March 10th, 2003

Roman

starting out badly

My personal web site has been offline all weekend. Today when I go there the message says "your new site is ready", and I can now upload my files. My files are already uploaded there. I received no notification of anything going on there. This really sucks. I wrote a really nasty "help desk ticket" to the web host and I am looking around for equivalent, but more reliable, service elsewhere.

I'm a bit on edge as it is. Not feeling right.
  • Current Mood
    edgy
Roman

confidence

I wear confidence like a perfume at work. I slip it on like a comfortable dress when I dine with close female friends. I don't know where to find it when I am trying to establish a close relationship with a male friend. That is, more than a friendship.

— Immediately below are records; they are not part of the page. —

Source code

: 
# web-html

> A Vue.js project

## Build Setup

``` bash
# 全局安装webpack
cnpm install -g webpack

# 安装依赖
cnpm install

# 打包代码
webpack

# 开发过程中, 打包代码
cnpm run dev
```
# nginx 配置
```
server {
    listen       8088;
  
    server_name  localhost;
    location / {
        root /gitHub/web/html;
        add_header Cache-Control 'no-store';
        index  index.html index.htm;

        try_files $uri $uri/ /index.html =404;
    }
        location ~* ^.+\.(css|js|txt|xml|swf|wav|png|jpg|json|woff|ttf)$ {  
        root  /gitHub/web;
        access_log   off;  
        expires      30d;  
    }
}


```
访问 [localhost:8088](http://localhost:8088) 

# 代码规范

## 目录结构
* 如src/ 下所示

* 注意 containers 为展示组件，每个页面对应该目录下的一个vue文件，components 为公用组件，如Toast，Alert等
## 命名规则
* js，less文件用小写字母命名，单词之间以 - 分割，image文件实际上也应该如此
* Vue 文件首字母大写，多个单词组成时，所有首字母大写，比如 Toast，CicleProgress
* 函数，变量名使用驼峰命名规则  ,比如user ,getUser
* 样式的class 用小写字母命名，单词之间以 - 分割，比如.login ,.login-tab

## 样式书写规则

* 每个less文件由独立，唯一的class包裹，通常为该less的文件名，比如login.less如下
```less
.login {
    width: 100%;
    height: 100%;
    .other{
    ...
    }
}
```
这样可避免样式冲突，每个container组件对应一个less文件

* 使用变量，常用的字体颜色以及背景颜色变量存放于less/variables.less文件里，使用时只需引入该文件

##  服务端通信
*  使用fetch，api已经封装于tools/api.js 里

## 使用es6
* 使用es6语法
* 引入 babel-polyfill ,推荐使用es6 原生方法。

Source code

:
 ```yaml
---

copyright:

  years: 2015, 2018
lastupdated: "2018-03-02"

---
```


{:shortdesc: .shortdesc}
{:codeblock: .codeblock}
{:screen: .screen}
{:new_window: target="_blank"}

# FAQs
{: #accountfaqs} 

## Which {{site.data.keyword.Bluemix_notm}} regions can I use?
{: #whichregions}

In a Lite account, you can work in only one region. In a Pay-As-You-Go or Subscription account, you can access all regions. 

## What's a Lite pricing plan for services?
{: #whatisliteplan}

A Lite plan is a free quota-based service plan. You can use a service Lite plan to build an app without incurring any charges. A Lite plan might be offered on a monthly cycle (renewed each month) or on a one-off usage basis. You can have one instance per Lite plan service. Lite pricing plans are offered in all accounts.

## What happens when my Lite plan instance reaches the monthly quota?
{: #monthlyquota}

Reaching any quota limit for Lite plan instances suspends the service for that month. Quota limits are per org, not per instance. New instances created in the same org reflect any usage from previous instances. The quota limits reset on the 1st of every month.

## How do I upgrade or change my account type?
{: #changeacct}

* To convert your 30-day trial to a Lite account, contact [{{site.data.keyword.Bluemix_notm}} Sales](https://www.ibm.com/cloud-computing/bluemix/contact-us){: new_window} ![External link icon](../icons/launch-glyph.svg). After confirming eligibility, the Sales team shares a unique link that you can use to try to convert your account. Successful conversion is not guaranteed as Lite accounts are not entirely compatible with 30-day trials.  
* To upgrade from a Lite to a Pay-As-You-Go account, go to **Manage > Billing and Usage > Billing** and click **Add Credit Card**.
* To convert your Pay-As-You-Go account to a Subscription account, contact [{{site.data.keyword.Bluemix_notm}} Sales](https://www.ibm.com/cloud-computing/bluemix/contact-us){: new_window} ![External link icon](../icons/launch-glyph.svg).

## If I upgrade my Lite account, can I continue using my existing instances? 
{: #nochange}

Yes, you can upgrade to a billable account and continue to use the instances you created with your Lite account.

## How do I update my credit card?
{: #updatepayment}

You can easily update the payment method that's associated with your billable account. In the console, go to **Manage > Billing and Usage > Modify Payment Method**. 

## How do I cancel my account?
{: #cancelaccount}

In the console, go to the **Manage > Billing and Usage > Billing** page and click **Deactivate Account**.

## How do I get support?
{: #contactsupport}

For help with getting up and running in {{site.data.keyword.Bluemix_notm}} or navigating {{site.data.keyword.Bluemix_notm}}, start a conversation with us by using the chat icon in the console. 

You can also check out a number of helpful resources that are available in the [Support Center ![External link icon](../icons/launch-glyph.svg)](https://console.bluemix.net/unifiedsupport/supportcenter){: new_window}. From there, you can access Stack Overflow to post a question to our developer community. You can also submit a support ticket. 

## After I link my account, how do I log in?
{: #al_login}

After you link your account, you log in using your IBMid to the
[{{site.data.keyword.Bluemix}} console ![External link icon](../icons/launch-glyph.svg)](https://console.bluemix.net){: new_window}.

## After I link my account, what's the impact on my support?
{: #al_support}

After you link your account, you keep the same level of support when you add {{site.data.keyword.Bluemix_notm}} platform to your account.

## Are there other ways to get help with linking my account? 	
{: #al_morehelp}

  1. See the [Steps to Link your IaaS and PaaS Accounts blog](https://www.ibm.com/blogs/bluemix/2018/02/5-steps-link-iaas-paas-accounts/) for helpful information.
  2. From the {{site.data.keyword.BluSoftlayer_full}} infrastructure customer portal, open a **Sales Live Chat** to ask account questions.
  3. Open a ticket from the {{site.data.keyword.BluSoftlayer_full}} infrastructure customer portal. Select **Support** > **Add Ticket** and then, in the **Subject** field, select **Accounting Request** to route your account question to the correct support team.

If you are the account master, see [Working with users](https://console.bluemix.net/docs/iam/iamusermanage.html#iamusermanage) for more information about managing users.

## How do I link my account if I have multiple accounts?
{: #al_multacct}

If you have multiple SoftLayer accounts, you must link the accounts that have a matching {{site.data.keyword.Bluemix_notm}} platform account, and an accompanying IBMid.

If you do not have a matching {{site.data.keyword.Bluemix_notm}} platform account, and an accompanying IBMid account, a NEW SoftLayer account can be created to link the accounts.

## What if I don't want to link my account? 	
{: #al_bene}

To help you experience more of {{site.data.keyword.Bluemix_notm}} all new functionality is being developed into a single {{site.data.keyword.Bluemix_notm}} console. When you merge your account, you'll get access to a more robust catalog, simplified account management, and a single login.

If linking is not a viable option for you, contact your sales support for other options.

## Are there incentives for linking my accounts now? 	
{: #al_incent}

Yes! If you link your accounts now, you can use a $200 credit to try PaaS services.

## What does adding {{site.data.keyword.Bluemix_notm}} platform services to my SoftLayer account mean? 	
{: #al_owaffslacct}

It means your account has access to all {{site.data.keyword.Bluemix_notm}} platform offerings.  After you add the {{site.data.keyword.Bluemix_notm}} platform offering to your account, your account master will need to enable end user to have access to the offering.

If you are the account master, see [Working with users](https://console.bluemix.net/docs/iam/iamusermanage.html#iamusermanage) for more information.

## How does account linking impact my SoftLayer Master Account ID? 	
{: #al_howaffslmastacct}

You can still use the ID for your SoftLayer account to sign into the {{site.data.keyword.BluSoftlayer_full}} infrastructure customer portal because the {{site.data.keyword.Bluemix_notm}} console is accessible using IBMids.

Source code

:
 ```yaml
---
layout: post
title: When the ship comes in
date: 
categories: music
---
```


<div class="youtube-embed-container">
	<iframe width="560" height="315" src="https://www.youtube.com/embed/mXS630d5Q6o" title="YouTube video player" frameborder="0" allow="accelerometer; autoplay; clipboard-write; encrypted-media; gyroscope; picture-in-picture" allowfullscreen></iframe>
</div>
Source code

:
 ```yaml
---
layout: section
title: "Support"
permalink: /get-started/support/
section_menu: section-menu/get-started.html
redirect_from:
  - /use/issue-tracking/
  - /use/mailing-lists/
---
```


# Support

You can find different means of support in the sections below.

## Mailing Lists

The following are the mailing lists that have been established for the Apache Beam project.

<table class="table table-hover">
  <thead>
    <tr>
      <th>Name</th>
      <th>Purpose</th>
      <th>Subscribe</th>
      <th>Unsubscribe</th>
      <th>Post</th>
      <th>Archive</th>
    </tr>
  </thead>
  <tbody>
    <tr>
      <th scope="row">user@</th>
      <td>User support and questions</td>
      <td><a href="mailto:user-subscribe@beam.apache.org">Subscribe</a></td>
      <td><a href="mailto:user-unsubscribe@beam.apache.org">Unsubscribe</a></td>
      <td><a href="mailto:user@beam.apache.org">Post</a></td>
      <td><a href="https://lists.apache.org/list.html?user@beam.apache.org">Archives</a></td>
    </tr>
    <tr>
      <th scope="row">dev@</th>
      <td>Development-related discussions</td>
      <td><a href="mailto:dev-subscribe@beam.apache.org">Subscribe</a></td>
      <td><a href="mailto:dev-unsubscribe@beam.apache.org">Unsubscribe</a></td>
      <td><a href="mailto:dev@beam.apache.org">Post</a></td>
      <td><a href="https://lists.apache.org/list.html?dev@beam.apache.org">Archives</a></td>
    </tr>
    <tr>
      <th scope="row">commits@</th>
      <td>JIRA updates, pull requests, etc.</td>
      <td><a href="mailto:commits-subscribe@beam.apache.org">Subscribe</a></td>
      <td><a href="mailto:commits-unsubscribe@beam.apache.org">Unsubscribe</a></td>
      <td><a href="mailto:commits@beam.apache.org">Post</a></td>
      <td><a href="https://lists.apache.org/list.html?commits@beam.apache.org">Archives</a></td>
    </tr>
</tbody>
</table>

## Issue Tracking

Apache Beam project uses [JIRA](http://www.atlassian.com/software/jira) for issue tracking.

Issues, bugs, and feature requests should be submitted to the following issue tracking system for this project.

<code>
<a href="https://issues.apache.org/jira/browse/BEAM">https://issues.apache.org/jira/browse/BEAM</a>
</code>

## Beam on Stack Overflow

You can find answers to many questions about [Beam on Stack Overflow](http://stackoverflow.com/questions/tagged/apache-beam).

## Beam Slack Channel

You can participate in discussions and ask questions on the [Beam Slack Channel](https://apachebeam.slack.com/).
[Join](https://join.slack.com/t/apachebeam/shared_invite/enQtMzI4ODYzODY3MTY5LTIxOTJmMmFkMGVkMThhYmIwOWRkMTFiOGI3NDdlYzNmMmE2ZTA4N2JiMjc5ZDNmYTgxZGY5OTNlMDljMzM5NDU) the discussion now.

I am good at friendships. In my twenties, I was the group therapist for my little gang of music majors. I was hopelessly attracted to Bob, who was clearly and unalterably gay. It was easy for me to talk to him about problems he was dealing with. As the friend-therapist, I listened, I cared, I sought clues in his words and repeated them back to him. Because there was no way we could ever become lovers, I was "safe" loving him from a distance, pining for what could never be. I liked being valued this way. I did care about him.

Bob wasn't the only one I listened to. My music teacher called me "Biz", the enzymatic cleaner, because I rooted out problems like a laundry additive. He also accused me of falling in love with him, "Uncle Milty", the soulful Jewish 40-something piano teacher to whom our gang was all attached, one way or another. I denied it vehemently, but I knew it was true, or at least that I had some kind of crush on him. It was too embarrassing to acknowledge, that this more-than-chubby, intelligent but moody, gifted but awkward, monster of a student could be any kind of match for this super-teacher. But safe, once again.

For years I was attracted to the unattainable: married and gay men, men who lived ten thousand miles away, men too young or too old. I broke away from this in my early 50s so now I am attracted to a version of the unattainable that is actually more of an indictment of my ability to find love: I find those who idealize women, certain women. At first, gangbusters, I can do no wrong, say nothing wrong. Then the real me emerges and whoa! I'm not who they thought I was. There have been exceptions, of course.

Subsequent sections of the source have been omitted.